Information given
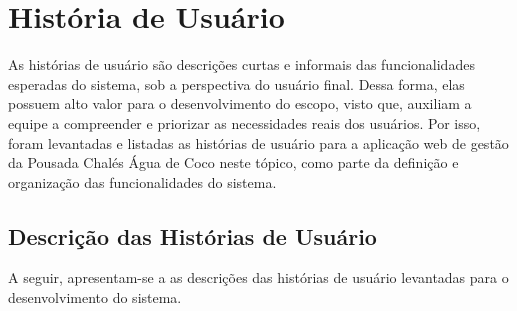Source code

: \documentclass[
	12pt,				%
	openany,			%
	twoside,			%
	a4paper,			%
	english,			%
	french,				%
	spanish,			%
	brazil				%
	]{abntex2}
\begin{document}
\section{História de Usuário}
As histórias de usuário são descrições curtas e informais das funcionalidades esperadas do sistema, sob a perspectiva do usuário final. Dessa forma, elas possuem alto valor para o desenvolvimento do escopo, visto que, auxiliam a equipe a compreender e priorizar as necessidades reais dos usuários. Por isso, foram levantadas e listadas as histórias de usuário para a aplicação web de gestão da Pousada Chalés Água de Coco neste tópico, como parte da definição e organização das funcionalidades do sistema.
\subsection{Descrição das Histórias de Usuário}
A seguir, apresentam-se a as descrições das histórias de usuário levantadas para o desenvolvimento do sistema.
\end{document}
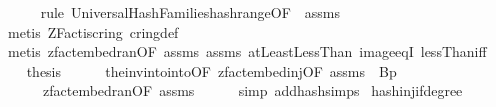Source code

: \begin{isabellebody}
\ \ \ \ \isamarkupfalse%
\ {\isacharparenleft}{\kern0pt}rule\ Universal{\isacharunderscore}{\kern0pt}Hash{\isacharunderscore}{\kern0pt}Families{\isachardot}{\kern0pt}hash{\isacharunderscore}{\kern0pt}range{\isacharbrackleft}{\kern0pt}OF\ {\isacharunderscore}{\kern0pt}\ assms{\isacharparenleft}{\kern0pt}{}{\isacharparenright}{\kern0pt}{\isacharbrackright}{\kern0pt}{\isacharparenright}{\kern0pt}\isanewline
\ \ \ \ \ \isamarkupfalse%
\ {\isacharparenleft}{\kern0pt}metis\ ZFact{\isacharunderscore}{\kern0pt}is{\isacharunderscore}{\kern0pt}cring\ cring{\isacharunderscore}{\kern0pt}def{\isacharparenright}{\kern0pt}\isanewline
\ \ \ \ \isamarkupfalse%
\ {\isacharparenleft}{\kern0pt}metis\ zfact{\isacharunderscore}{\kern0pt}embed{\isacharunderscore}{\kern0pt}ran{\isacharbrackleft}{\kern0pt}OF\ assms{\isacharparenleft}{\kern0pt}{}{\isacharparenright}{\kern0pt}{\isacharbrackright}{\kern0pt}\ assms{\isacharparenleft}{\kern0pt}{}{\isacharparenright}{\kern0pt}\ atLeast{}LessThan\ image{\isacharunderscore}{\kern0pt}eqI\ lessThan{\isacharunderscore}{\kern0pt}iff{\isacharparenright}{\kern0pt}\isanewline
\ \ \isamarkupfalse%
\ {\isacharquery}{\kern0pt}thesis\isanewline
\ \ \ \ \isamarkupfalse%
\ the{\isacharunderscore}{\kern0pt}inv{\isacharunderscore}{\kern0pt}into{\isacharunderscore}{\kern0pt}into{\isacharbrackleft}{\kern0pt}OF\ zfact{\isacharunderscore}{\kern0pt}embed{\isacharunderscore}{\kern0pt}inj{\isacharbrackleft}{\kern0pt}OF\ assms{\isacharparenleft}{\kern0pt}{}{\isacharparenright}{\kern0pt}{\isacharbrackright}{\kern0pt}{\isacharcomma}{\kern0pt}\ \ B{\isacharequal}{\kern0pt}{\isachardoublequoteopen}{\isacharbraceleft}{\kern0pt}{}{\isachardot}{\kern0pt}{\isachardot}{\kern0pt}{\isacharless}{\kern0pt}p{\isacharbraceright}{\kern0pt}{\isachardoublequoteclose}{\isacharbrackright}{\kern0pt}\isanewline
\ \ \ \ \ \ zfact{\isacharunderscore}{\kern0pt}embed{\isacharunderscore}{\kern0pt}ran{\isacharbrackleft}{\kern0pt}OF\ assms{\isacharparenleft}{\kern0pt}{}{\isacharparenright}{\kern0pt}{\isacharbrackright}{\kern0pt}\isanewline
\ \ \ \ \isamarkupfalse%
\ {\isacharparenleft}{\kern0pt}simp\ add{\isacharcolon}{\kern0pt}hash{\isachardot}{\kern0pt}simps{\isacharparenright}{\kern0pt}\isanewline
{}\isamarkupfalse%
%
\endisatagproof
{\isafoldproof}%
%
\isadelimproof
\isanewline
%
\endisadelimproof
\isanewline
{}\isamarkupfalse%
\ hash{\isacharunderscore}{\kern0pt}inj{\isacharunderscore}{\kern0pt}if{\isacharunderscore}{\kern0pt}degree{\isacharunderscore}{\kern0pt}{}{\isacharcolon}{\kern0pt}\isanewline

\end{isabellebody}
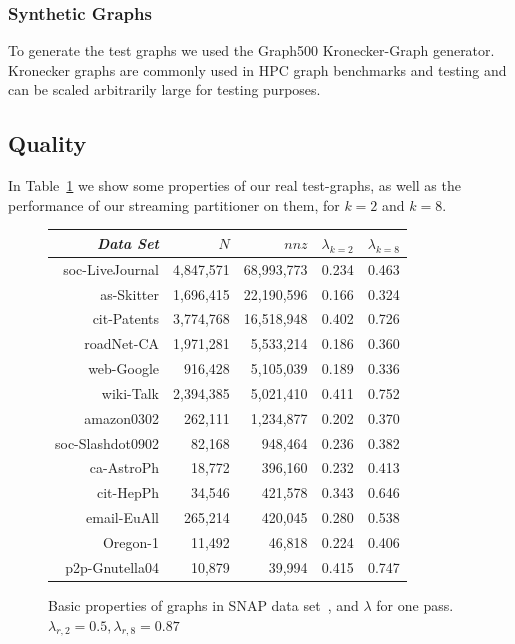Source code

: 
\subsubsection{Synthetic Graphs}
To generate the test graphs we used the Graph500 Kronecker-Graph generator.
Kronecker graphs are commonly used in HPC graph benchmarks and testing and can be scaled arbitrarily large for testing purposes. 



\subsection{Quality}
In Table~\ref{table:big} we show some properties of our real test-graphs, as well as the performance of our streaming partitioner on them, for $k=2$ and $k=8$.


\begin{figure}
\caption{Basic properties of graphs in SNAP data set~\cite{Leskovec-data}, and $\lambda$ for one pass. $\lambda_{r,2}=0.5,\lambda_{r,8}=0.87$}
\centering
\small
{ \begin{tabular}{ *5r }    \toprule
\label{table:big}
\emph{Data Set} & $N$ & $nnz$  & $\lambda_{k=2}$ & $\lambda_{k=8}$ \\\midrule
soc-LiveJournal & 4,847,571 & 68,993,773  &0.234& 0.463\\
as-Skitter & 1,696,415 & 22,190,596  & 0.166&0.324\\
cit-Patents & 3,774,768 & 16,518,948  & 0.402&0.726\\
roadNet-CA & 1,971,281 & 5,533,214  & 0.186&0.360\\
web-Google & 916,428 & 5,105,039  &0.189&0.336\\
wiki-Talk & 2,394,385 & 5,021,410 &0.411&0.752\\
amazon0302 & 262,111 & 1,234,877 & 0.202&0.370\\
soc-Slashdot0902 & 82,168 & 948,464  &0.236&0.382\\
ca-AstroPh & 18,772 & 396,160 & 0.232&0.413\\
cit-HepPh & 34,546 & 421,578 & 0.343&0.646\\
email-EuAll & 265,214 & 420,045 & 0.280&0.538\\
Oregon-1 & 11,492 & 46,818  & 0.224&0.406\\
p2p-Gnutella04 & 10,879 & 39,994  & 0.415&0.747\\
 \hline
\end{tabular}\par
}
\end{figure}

* * *

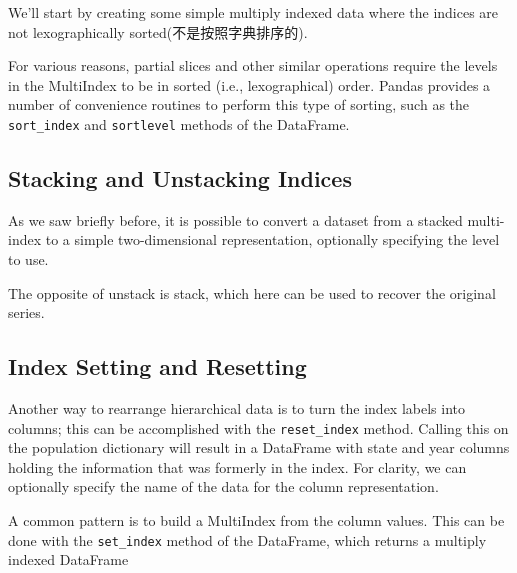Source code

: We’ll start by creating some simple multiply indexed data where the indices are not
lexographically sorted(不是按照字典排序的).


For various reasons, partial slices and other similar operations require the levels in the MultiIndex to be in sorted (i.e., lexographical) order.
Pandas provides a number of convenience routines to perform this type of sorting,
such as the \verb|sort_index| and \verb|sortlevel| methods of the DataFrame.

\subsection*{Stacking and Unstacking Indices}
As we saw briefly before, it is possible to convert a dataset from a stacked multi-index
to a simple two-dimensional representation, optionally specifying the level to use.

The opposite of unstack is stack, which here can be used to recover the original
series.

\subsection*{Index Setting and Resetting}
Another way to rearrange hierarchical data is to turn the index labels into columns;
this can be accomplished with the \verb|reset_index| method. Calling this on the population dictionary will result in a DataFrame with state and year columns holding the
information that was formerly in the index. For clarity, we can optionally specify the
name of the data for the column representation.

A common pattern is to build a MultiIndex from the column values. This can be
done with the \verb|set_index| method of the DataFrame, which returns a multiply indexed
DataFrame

Work task
The result is a copy of every line above where the word "MultiIndex" shows up.

Answer box
For various reasons, partial slices and other similar operations require the levels in the MultiIndex to be in sorted (i.e., lexographical) order.
A common pattern is to build a MultiIndex from the column values. This can be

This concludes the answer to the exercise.